(Saved entries)
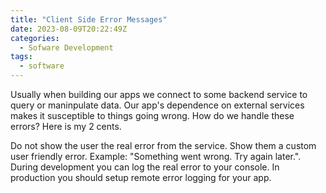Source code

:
 ```yaml
---
title: "Client Side Error Messages"
date: 2023-08-09T20:22:49Z
categories:
  - Sofware Development
tags:
  - software
---
```


Usually when building our apps we connect to some backend service to query or maninpulate data. Our app's
dependence on external services makes it susceptible to things going wrong. How do we handle these errors? Here is my 2 cents.

Do not show the user the real error from the service. Show them a custom user friendly error. Example: "Something went wrong. Try again later.". During development
you can log the real error to your console. In production you should setup remote error logging for your app. 
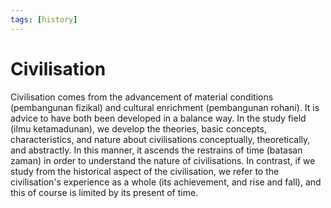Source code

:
 ```yaml
---
tags: [history]
---
```


# Civilisation

Civilisation comes from the advancement of material conditions (pembangunan
fizikal) and cultural enrichment (pembangunan rohani). It is advice to have both
been developed in a balance way. In the study field (ilmu ketamadunan), we
develop the theories, basic concepts, characteristics, and nature about
civilisations conceptually, theoretically, and abstractly. In this manner, it
ascends the restrains of time (batasan zaman) in order to understand the nature
of civilisations. In contrast, if we study from the historical aspect of the
civilisation, we refer to the civilisation's experience as a whole (its
achievement, and rise and fall), and this of course is limited by its present of
time.
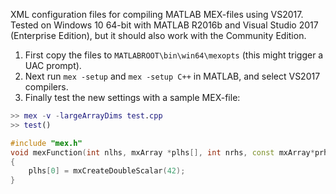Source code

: XML configuration files for compiling MATLAB MEX-files using VS2017.
Tested on Windows 10 64-bit with MATLAB R2016b and Visual Studio 2017 (Enterprise Edition),
but it should also work with the Community Edition.

1. First copy the files to `MATLABROOT\bin\win64\mexopts` (this might trigger a UAC prompt).
2. Next run `mex -setup` and `mex -setup C++` in MATLAB, and select VS2017 compilers.
3. Finally test the new settings with a sample MEX-file:

```matlab
>> mex -v -largeArrayDims test.cpp
>> test()
```
```cpp
#include "mex.h"
void mexFunction(int nlhs, mxArray *plhs[], int nrhs, const mxArray*prhs[])
{
    plhs[0] = mxCreateDoubleScalar(42);
}
```
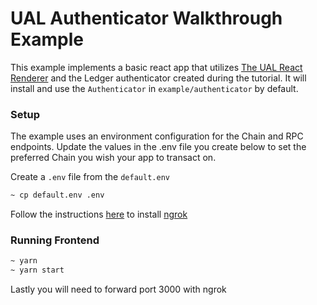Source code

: # UAL Authenticator Walkthrough Example

This example implements a basic react app that utilizes [The UAL React Renderer](https://github.com/EOSIO/universal-authenticator-library) and the Ledger authenticator created during the tutorial. It will install and use the `Authenticator` in `example/authenticator` by default. 

### Setup

The example uses an environment configuration for the Chain and RPC endpoints. Update the values in the .env file you create below to set the preferred Chain you wish your app to transact on.

Create a `.env` file from the `default.env`
```bash
~ cp default.env .env
```

Follow the instructions [here](https://dashboard.ngrok.com/get-started) to install [ngrok](https://ngrok.com/)

### Running Frontend

```bash
~ yarn
~ yarn start
```

Lastly you will need to forward port 3000 with ngrok
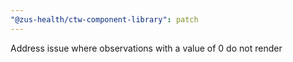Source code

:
 ```yaml
---
"@zus-health/ctw-component-library": patch
---
```


Address issue where observations with a value of 0 do not render
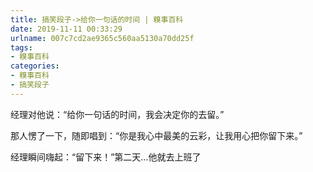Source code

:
 ```yaml
---
title: 搞笑段子->给你一句话的时间 | 糗事百科
date: 2019-11-11 00:33:29
urlname: 007c7cd2ae9365c560aa5130a70dd25f
tags: 
- 糗事百科
categories:
- 糗事百科
- 搞笑段子
---
```

经理对他说：“给你一句话的时间，我会决定你的去留。”

那人愣了一下，随即唱到：“你是我心中最美的云彩，让我用心把你留下来。”

经理瞬间嗨起：“留下来！”第二天…他就去上班了


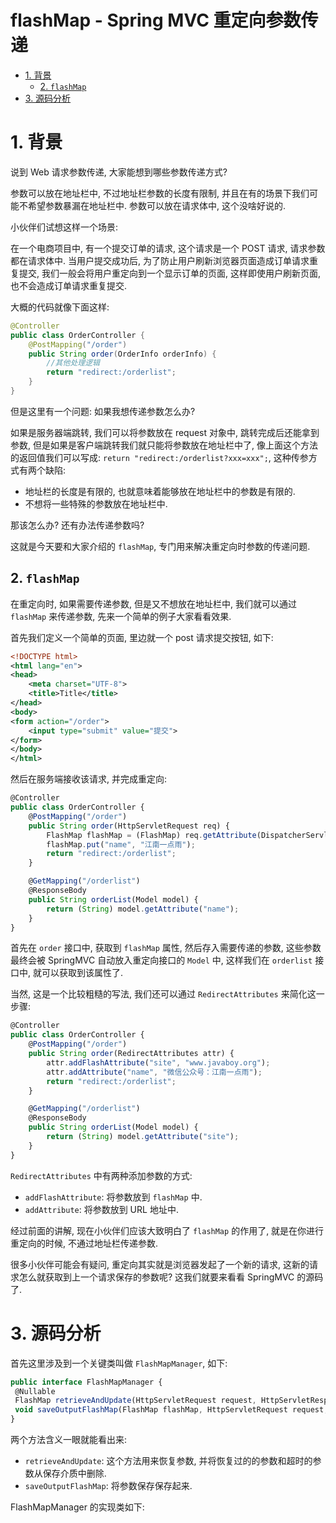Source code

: <h1>flashMap - Spring MVC 重定向参数传递</h1>

<!-- @import "[TOC]" {cmd="toc" depthFrom=1 depthTo=6 orderedList=false} -->

<!-- code_chunk_output -->

- [1. 背景](#1-背景)
  - [2. `flashMap`](#2-flashmap)
- [3. 源码分析](#3-源码分析)

<!-- /code_chunk_output -->

# 1. 背景

说到 Web 请求参数传递, 大家能想到哪些参数传递方式?

参数可以放在地址栏中, 不过地址栏参数的长度有限制, 并且在有的场景下我们可能不希望参数暴漏在地址栏中. 参数可以放在请求体中, 这个没啥好说的.

小伙伴们试想这样一个场景:

在一个电商项目中, 有一个提交订单的请求, 这个请求是一个 POST 请求, 请求参数都在请求体中. 当用户提交成功后, 为了防止用户刷新浏览器页面造成订单请求重复提交, 我们一般会将用户重定向到一个显示订单的页面, 这样即使用户刷新页面, 也不会造成订单请求重复提交.

大概的代码就像下面这样:

```java
@Controller
public class OrderController {
    @PostMapping("/order")
    public String order(OrderInfo orderInfo) {
        //其他处理逻辑
        return "redirect:/orderlist";
    }
}
```

但是这里有一个问题: 如果我想传递参数怎么办?

如果是服务器端跳转, 我们可以将参数放在 request 对象中, 跳转完成后还能拿到参数, 但是如果是客户端跳转我们就只能将参数放在地址栏中了, 像上面这个方法的返回值我们可以写成: `return "redirect:/orderlist?xxx=xxx";`, 这种传参方式有两个缺陷:

- 地址栏的长度是有限的, 也就意味着能够放在地址栏中的参数是有限的.
- 不想将一些特殊的参数放在地址栏中.

那该怎么办? 还有办法传递参数吗?

这就是今天要和大家介绍的 `flashMap`, 专门用来解决重定向时参数的传递问题.

## 2. `flashMap`

在重定向时, 如果需要传递参数, 但是又不想放在地址栏中, 我们就可以通过 `flashMap` 来传递参数, 先来一个简单的例子大家看看效果.

首先我们定义一个简单的页面, 里边就一个 post 请求提交按钮, 如下:

```xml
<!DOCTYPE html>
<html lang="en">
<head>
    <meta charset="UTF-8">
    <title>Title</title>
</head>
<body>
<form action="/order">
    <input type="submit" value="提交">
</form>
</body>
</html>
```

然后在服务端接收该请求, 并完成重定向:

```js
@Controller
public class OrderController {
    @PostMapping("/order")
    public String order(HttpServletRequest req) {
        FlashMap flashMap = (FlashMap) req.getAttribute(DispatcherServlet.OUTPUT_FLASH_MAP_ATTRIBUTE);
        flashMap.put("name", "江南一点雨");
        return "redirect:/orderlist";
    }

    @GetMapping("/orderlist")
    @ResponseBody
    public String orderList(Model model) {
        return (String) model.getAttribute("name");
    }
}
```

首先在 `order` 接口中, 获取到 `flashMap` 属性, 然后存入需要传递的参数, 这些参数最终会被 SpringMVC 自动放入重定向接口的 `Model` 中, 这样我们在 `orderlist` 接口中, 就可以获取到该属性了.

当然, 这是一个比较粗糙的写法, 我们还可以通过 `RedirectAttributes` 来简化这一步骤:

```js
@Controller
public class OrderController {
    @PostMapping("/order")
    public String order(RedirectAttributes attr) {
        attr.addFlashAttribute("site", "www.javaboy.org");
        attr.addAttribute("name", "微信公众号：江南一点雨");
        return "redirect:/orderlist";
    }

    @GetMapping("/orderlist")
    @ResponseBody
    public String orderList(Model model) {
        return (String) model.getAttribute("site");
    }
}
```

`RedirectAttributes` 中有两种添加参数的方式:

- `addFlashAttribute`: 将参数放到 `flashMap` 中.
- `addAttribute`: 将参数放到 URL 地址中.

经过前面的讲解, 现在小伙伴们应该大致明白了 `flashMap` 的作用了, 就是在你进行重定向的时候, 不通过地址栏传递参数.

很多小伙伴可能会有疑问, 重定向其实就是浏览器发起了一个新的请求, 这新的请求怎么就获取到上一个请求保存的参数呢? 这我们就要来看看 SpringMVC 的源码了.

# 3. 源码分析

首先这里涉及到一个关键类叫做 `FlashMapManager`, 如下:

```js
public interface FlashMapManager {
 @Nullable
 FlashMap retrieveAndUpdate(HttpServletRequest request, HttpServletResponse response);
 void saveOutputFlashMap(FlashMap flashMap, HttpServletRequest request, HttpServletResponse response);
}
```

两个方法含义一眼就能看出来:

- `retrieveAndUpdate`: 这个方法用来恢复参数, 并将恢复过的的参数和超时的参数从保存介质中删除.
- `saveOutputFlashMap`: 将参数保存保存起来.

FlashMapManager 的实现类如下:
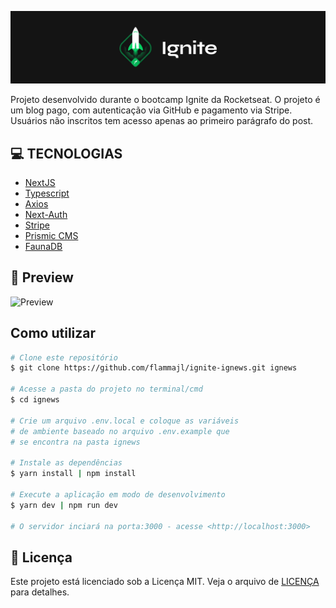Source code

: <p align="center">
<img src=".github/ignite-bg.png" />
</p>

Projeto desenvolvido durante o bootcamp Ignite da Rocketseat. O projeto é um blog pago, com autenticação via GitHub e pagamento via Stripe. Usuários não inscritos tem acesso apenas ao primeiro parágrafo do post.

## **:computer: TECNOLOGIAS**

  - [NextJS](https://nextjs.org/)
  - [Typescript](https://www.typescriptlang.org/)
  - [Axios](https://github.com/axios/axios)
  - [Next-Auth](https://next-auth.js.org/)
  - [Stripe](https://stripe.com/)
  - [Prismic CMS](https://prismic.io/)
  - [FaunaDB](https://fauna.com/)

## **:movie_camera: Preview**

![Preview](.github/preview.gif)

## Como utilizar

```bash
# Clone este repositório
$ git clone https://github.com/flammajl/ignite-ignews.git ignews

# Acesse a pasta do projeto no terminal/cmd
$ cd ignews

# Crie um arquivo .env.local e coloque as variáveis
# de ambiente baseado no arquivo .env.example que
# se encontra na pasta ignews

# Instale as dependências
$ yarn install | npm install

# Execute a aplicação em modo de desenvolvimento
$ yarn dev | npm run dev

# O servidor inciará na porta:3000 - acesse <http://localhost:3000>
```

## 📝 Licença

Este projeto está licenciado sob a Licença MIT. Veja o arquivo de [LICENÇA](https://github.com/flammajl/ignite-ignews/blob/main/LICENSE) para detalhes.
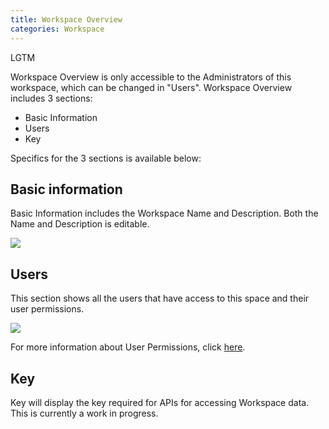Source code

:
 ```yaml
---
title: Workspace Overview
categories: Workspace
---
```

LGTM

Workspace Overview is only accessible to the Administrators of this workspace, which can be changed in "Users". Workspace Overview includes 3 sections:

- Basic Information
- Users
- Key

Specifics for the 3 sections is available below:

## Basic information  

Basic Information includes the Workspace Name and Description. Both the Name and Description is editable.

![](https://cloud.githubusercontent.com/assets/26155270/23741665/932c6f5e-04e4-11e7-9698-d804986b6920.png) 

## Users

This section shows all the users that have access to this space and their user permissions. 

![](https://cloud.githubusercontent.com/assets/26155270/23741688/bad794ac-04e4-11e7-8e11-6537130116f8.png)

For more information about User Permissions, click [here](/Workspace-User-Permissions).

## Key

Key will display the key required for APIs for accessing Workspace data. This is currently a work in progress.
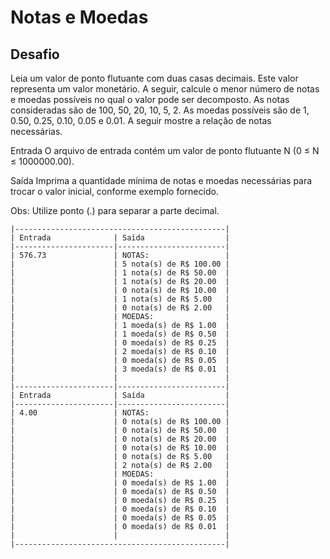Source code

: # Notas e Moedas

## Desafio
Leia um valor de ponto flutuante com duas casas decimais. Este valor representa um valor monetário. A seguir, calcule o menor número de notas e moedas possíveis no qual o valor pode ser decomposto. As notas consideradas são de 100, 50, 20, 10, 5, 2. As moedas possíveis são de 1, 0.50, 0.25, 0.10, 0.05 e 0.01. A seguir mostre a relação de notas necessárias.

Entrada
O arquivo de entrada contém um valor de ponto flutuante N (0 ≤ N ≤ 1000000.00).

Saída
Imprima a quantidade mínima de notas e moedas necessárias para trocar o valor inicial, conforme exemplo fornecido.

Obs: Utilize ponto (.) para separar a parte decimal.

```
|-----------------------------------------------|
| Entrada              | Saída                  |
|----------------------|------------------------|
| 576.73               | NOTAS:                 |
|                      | 5 nota(s) de R$ 100.00 |
|                      | 1 nota(s) de R$ 50.00  |
|                      | 1 nota(s) de R$ 20.00  |
|                      | 0 nota(s) de R$ 10.00  |
|                      | 1 nota(s) de R$ 5.00   |
|                      | 0 nota(s) de R$ 2.00   |
|                      | MOEDAS:                |
|                      | 1 moeda(s) de R$ 1.00  |
|                      | 1 moeda(s) de R$ 0.50  |
|                      | 0 moeda(s) de R$ 0.25  |
|                      | 2 moeda(s) de R$ 0.10  |
|                      | 0 moeda(s) de R$ 0.05  |
|                      | 3 moeda(s) de R$ 0.01  |
|                      |                        |
|----------------------|------------------------|
| Entrada              | Saída                  |
|----------------------|------------------------|
| 4.00                 | NOTAS:                 |
|                      | 0 nota(s) de R$ 100.00 |
|                      | 0 nota(s) de R$ 50.00  |
|                      | 0 nota(s) de R$ 20.00  |
|                      | 0 nota(s) de R$ 10.00  |
|                      | 0 nota(s) de R$ 5.00   |
|                      | 2 nota(s) de R$ 2.00   |
|                      | MOEDAS:                |
|                      | 0 moeda(s) de R$ 1.00  |
|                      | 0 moeda(s) de R$ 0.50  |
|                      | 0 moeda(s) de R$ 0.25  |
|                      | 0 moeda(s) de R$ 0.10  |
|                      | 0 moeda(s) de R$ 0.05  |
|                      | 0 moeda(s) de R$ 0.01  |
|                      |                        |
|-----------------------------------------------|
```
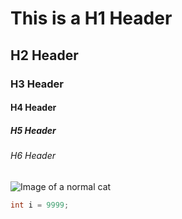 # This is a H1 Header
## H2 Header
### H3 Header
#### H4 Header
##### H5 Header
###### H6 Header
![Image of a normal cat](https://imgflip.com/s/meme/Cute-Cat.jpg)

``` c++
int i = 9999;
```
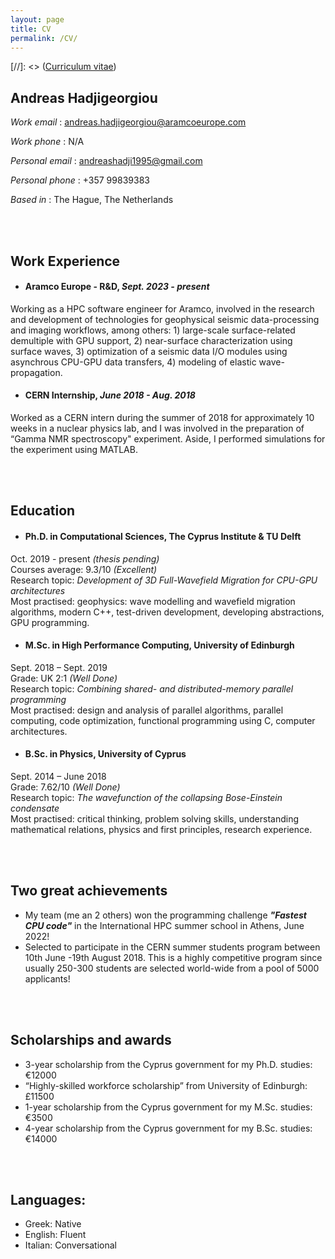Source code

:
 ```yaml
---
layout: page
title: CV
permalink: /CV/
---
```


[//]: <> ([Curriculum vitae](/assets/Andreas_Hadjigeorgiou_CV.pdf))


## Andreas Hadjigeorgiou

*Work email* : andreas.hadjigeorgiou@aramcoeurope.com

*Work phone* : N/A

*Personal email* : andreashadji1995@gmail.com

*Personal phone* : +357 99839383

*Based in* : The Hague, The Netherlands

<br/><br/>  <!-- empty line -->

## Work Experience
- #### Aramco Europe - R&D, *Sept. 2023 - present*
Working as a HPC software engineer for Aramco, involved in the research and development of technologies for geophysical seismic data-processing and imaging workflows, among others: 1) large-scale surface-related demultiple with GPU support, 2) near-surface characterization using surface waves, 3) optimization of a seismic data I/O modules using asynchrous CPU-GPU data transfers, 4) modeling of elastic wave-propagation.

- #### CERN Internship, *June 2018 - Aug. 2018*
Worked as a CERN intern during the summer of 2018 for approximately 10 weeks in a nuclear physics lab, and I was involved in the preparation of “Gamma NMR spectroscopy" experiment. Aside, I performed simulations for the experiment using MATLAB.

<br/><br/>  <!-- empty line -->

## Education

- #### Ph.D. in Computational Sciences, The Cyprus Institute & TU Delft
Oct. 2019 - present *(thesis pending)* \
Courses average: 9.3/10 *(Excellent)* \
Research topic: *Development of 3D Full-Wavefield Migration for CPU-GPU architectures* \
Most practised: geophysics: wave modelling and wavefield migration algorithms, modern C++, test-driven development, developing abstractions, GPU programming.

- #### M.Sc. in High Performance Computing, University of Edinburgh
Sept. 2018 – Sept. 2019 \
Grade: UK 2:1 *(Well Done)* \
Research topic: *Combining shared- and distributed-memory parallel programming* \
Most practised: design and analysis of parallel algorithms, parallel computing, code optimization, functional programming using C, computer architectures.

- #### B.Sc. in Physics, University of Cyprus 
Sept. 2014 – June 2018 \
Grade: 7.62/10 *(Well Done)* \
Research topic: *The wavefunction of the collapsing Bose-Einstein condensate* \
Most practised: critical thinking, problem solving skills, understanding mathematical relations, physics and first principles, research experience.

<br/><br/>  <!-- empty line -->

## Two great achievements
 - My team (me an 2 others) won the programming challenge ***"Fastest CPU code"*** in the International HPC summer school in Athens, June 2022!
 - Selected to participate in the CERN summer students program between 10th June -19th August 2018. This is a highly competitive program since usually 250-300 students are selected world-wide from a pool of 5000 applicants!

<br/><br/>  <!-- empty line -->

## Scholarships and awards

- 3-year scholarship from the Cyprus government for my Ph.D. studies: €12000
- “Highly-skilled workforce scholarship” from University of Edinburgh: £11500
- 1-year scholarship from the Cyprus government for my M.Sc. studies: €3500
- 4-year scholarship from the Cyprus government for my B.Sc. studies: €14000

<br/><br/>  <!-- empty line -->

## Languages:

- Greek: Native
- English: Fluent
- Italian: Conversational


<!-- 
Currently a Ph.D. candidate in **C**omputation B**a**sed **S**cience and **T**echn**o**logy **R**esearch **C**enter (CaSToRC) at the Cyprus Institute. I hold a B.Sc degree in Physics from the University of Cyprus (2018), and an M.Sc. in High-performance computing from the University of Edinburgh (2019).

My research is focused on the development of one-way wave propagation numerical solvers for seismic migration and inversion algorithms. Efficiency and portability on simple desktop computers up to heterogeneous supercomputers are two of the most important aspects of my effort. Day to day, I work with the programming languages C++ and Python, and in extend parallel programming APIs such as OpenMP, CUDA/HIP, and MPI.

My work is supported and supervised from faculty staff in the Cyprus Institute [CaSToRC](http://castorc.cyi.ac.cy/), and the Delft University of Technology [Delphi Consortium](https://delphi-consortium.com/). -->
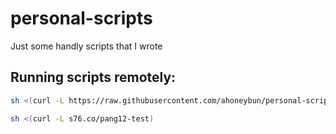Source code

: # personal-scripts
Just some handly scripts that I wrote

## Running scripts remotely:

```bash
sh <(curl -L https://raw.githubusercontent.com/ahoneybun/personal-scripts/main/pang12-test.sh)
```

```bash
sh <(curl -L s76.co/pang12-test)
```
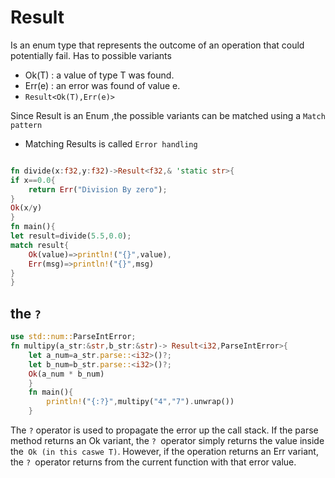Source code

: # Result
Is an enum type that represents the outcome of an operation that could potentially fail.
Has to possible variants
   - Ok(T) : a value of type T was found.
   - Err(e) : an error was found of value e.
 - `Result<Ok(T),Err(e)>`

 Since Result is an Enum ,the possible variants can be matched using a ``Match pattern``
- Matching Results is called `Error handling`

```rust

fn divide(x:f32,y:f32)->Result<f32,& 'static str>{
if x==0.0{
    return Err("Division By zero");
}
Ok(x/y)
}
fn main(){
let result=divide(5.5,0.0);
match result{
    Ok(value)=>println!("{}",value),
    Err(msg)=>println!("{}",msg)
}
}
```
## the `?`
```rust
use std::num::ParseIntError;
fn multipy(a_str:&str,b_str:&str)-> Result<i32,ParseIntError>{
    let a_num=a_str.parse::<i32>()?;
    let b_num=b_str.parse::<i32>()?;
    Ok(a_num * b_num)
    }
    fn main(){
        println!("{:?}",multipy("4","7").unwrap())
    }
```
The `?` operator is used to propagate the error up the call stack. If the parse method returns an Ok variant, the `? `operator simply returns the value inside the` Ok (in this caswe T)`. However, if the operation returns an Err variant, the `? `operator returns from the current function with that error value.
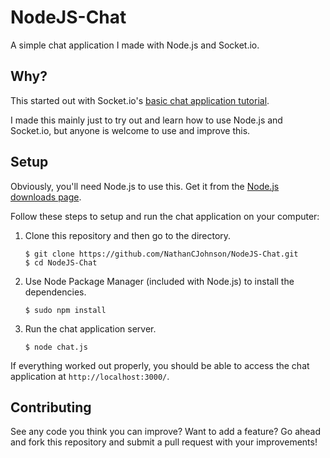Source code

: NodeJS-Chat
===========

A simple chat application I made with Node.js and Socket.io.

## Why?

This started out with Socket.io's [basic chat application tutorial](http://socket.io/get-started/chat/).

I made this mainly just to try out and learn how to use Node.js and Socket.io, but anyone is welcome to use and improve this.

## Setup

Obviously, you'll need Node.js to use this. Get it from the [Node.js downloads page](http://nodejs.org/download/).

Follow these steps to setup and run the chat application on your computer:

1. Clone this repository and then go to the directory.
    ```
    $ git clone https://github.com/NathanCJohnson/NodeJS-Chat.git
    $ cd NodeJS-Chat
    ```

2. Use Node Package Manager (included with Node.js) to install the dependencies.
   ```
   $ sudo npm install
   ```

3. Run the chat application server.
   ```
   $ node chat.js
   ```
   
If everything worked out properly, you should be able to access the chat application at `http://localhost:3000/`.

## Contributing

See any code you think you can improve? Want to add a feature? Go ahead and fork this repository and submit a pull request with your improvements!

* _What this task involves_
Give only the number of lines in the entries above that contain the string "Workspace".

* _Problem solution_
6